Tuesday, August 12, 2014


They pulled you out between White’s Mill and Currier Street,
about a mile from the bridge where you parked. 

The river is warmer
than it was in March
when everyone was looking
and putting up signs 
and later on, looking
less, flooding to Facebook
to report what your mom
said, connecting the fallout
to fashion a lede. 

You were “Missing Athens Man.” 
Knives in the wood
after a knife-throwing act.
A stain of old pain
in the rearview reflection.
How come we hadn’t
learned our lesson? 

You left your keys in the ignition.

There was goodness there. In the swell.
Everyone shouldering hope and doubt 
on competing scales. 
It seemed the proof you were looking for:
if life has worth, people will fight for it;
if people fight, living is worth it.
It made sense, on its face.

You had a great smile. 
I could see your mother’s hope in it. 
You wore your hair long
and it made you look vulnerable.
You probably would have hated this, 
but “sweet” is the word that springs to mind.

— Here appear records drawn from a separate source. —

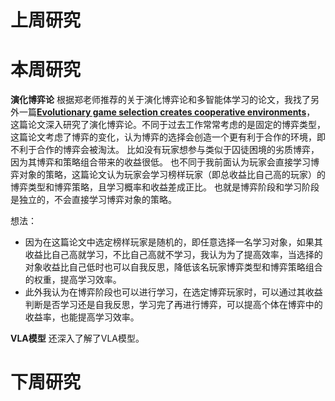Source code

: # 上周研究


# 本周研究
**演化博弈论**
根据郑老师推荐的关于演化博弈论和多智能体学习的论文，我找了另外一篇[**Evolutionary game selection creates cooperative environments**](https://arxiv.org/pdf/2311.11128)，
这篇论文深入研究了演化博弈论。不同于过去工作常常考虑的是固定的博弈类型，这篇论文考虑了博弈的变化，认为博弈的选择会创造一个更有利于合作的环境，即不利于合作的博弈会被淘汰。
比如没有玩家想参与类似于囚徒困境的劣质博弈，因为其博弈和策略组合带来的收益很低。
也不同于我前面认为玩家会直接学习博弈对象的策略，这篇论文认为玩家会学习榜样玩家（即总收益比自己高的玩家）的博弈类型和博弈策略，且学习概率和收益差成正比。
也就是博弈阶段和学习阶段是独立的，不会直接学习博弈对象的策略。

想法：
* 因为在这篇论文中选定榜样玩家是随机的，即任意选择一名学习对象，如果其收益比自己高就学习，不比自己高就不学习，我认为为了提高效率，当选择的对象收益比自己低时也可以自我反思，降低该名玩家博弈类型和博弈策略组合的权重，提高学习效率。
* 此外我认为在博弈阶段也可以进行学习，在选定博弈玩家时，可以通过其收益判断是否学习还是自我反思，学习完了再进行博弈，可以提高个体在博弈中的收益率，也能提高学习效率。

**VLA模型**
还深入了解了VLA模型。

# 下周研究
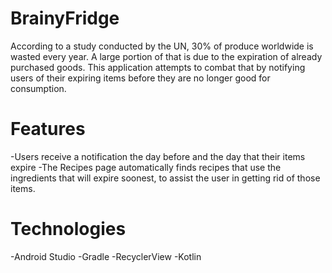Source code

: BrainyFridge
================
According to a study conducted by the UN, 30% of produce worldwide is wasted every year. A large portion of that is due to the expiration of already purchased goods. This application attempts to combat that by notifying users of their expiring items before they are no longer good for consumption.

Features
================
-Users receive a notification the day before and the day that their items expire
-The Recipes page automatically finds recipes that use the ingredients that will expire soonest, to assist the user in getting rid of those items.

Technologies
================
-Android Studio
-Gradle
-RecyclerView
-Kotlin
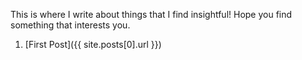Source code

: This is where I write about things that I find insightful! Hope you find something that interests you.

1. [First Post]({{ site.posts[0].url }})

This world is hard on gentle boys. 

And I keep trying to recall if the 
pizza delivery guy had long hair
or short, the week before Christmas
we got pizza at work. 

Why should I want to put you there? 
What could it possibly matter? 

Your mother said she’d come for you.
Just hang tighter.

Once the weather turned,
I ran the section of the bike path
that bends to the river
over and over and over again, 
pacing myself to its muted rhythm. 
Its crooked spine, infrequent people.
The birds were sharp—soft—both together,
all at once. The wind in the grass 
was a woman’s dress, a mouthful of milk
on a taut clothesline.

My son plays baseball on the fields nearby.

And you were a rustle
in the thirsty brush,
drawing my thoughts as my 
feet held the line 
because I saw the men huddled
along the bank—
sonar trawling, sirens off. 

The water flashing 
its teeth 
in the sun.

There and back,
I took the bridge,
culling the edges with my eyes,
reading the gaps between the lines,
seeing the eddies bubble and
froth, disturbed by the dead limbs,
big rocks, uprooted trunks. 

Trespassing on something 
that wasn’t mine.

Even now, not sure 
what I’m doing here.

But you see how absence becomes abyss
and you think God, how do they carry this?
I absorbed you. Not impulsively, not all at once,
but incrementally, with the herd. 
We swallowed you in desperate sips. 
You sank in, like tea, leaving leaves at the end.
An archetype with a face 
pulled from the caves.  
The lost son. Come back. 
Your brother has killed the fattened calf.
For you. Come back.
Won’t you hear?

And now 
I want to take your pictures 
down, so that she won’t have to. 

I want to hug my children tighter, 
preserving their shape in a better forever. 

We never learn.
It never makes sense. 
You needed more time. 
Pain is a bridge. 

The paper said 
you left a poem behind.  

It’s April now. Winter was hard. 

The lilac is late this year.


Stephen Parrish said...

This is one of your best.

Sometimes local papers print poems, especially if they're topical. If yours does, and if the incident isn't too long ago, consider submitting.

Sarah Hina said...

I do believe in this poem. It'll go in a chapbook, someday, at the very least.

Thanks, you.

the walking man said...

Sarah was this written from a portion of your reality? My nephew was all over this, in it, on it through it. Been 7 years now this month.

Sarah Hina said...

Mark, this one did feel outside of me, somehow. I wish your nephew were here instead of there.

Aniket Thakkar said...

This morning, I was going through reading and commenting on my backlog of your posts, but this one stopped me on my tracks.

"And now
I want to take your pictures
down, so that she won’t have to.

I want to hug my children tighter,
preserving their shape in a better forever. "

It never occurred to me, what an ordeal it must be for someone to take down those pictures, having lost a loved one. Or to see one of those pictures hanging on some corner when they thought they were finally ready to go out in the world.

You sure know how to strum the strings that tie our emotions.

You've been on a roll lately. Seems like the perfect time to me, for you to finish that book.

Sarah Hina said...

Yeah, those pictures killed me. Especially after his body was found. I hope that friends of the family were the ones to take them down.

Finish the book? I'll need to be on more than a roll.

To quote from the Princess Bride: "It would take a miracle."

Wendy said...

I'm seeing this one late, but trying to catch up on what you've been writing here. This is one of my new favorites. Powerful and moving with just the right lyricism, not too much to take away from the visceral topic, but enough to sing. Fantastic piece.

Sarah Hina said...

Wendy, I might take this down soon and try to place it somewhere, but it was worth posting for your comment.

Thank you so much for taking the time. And...Wendy for Mayor!!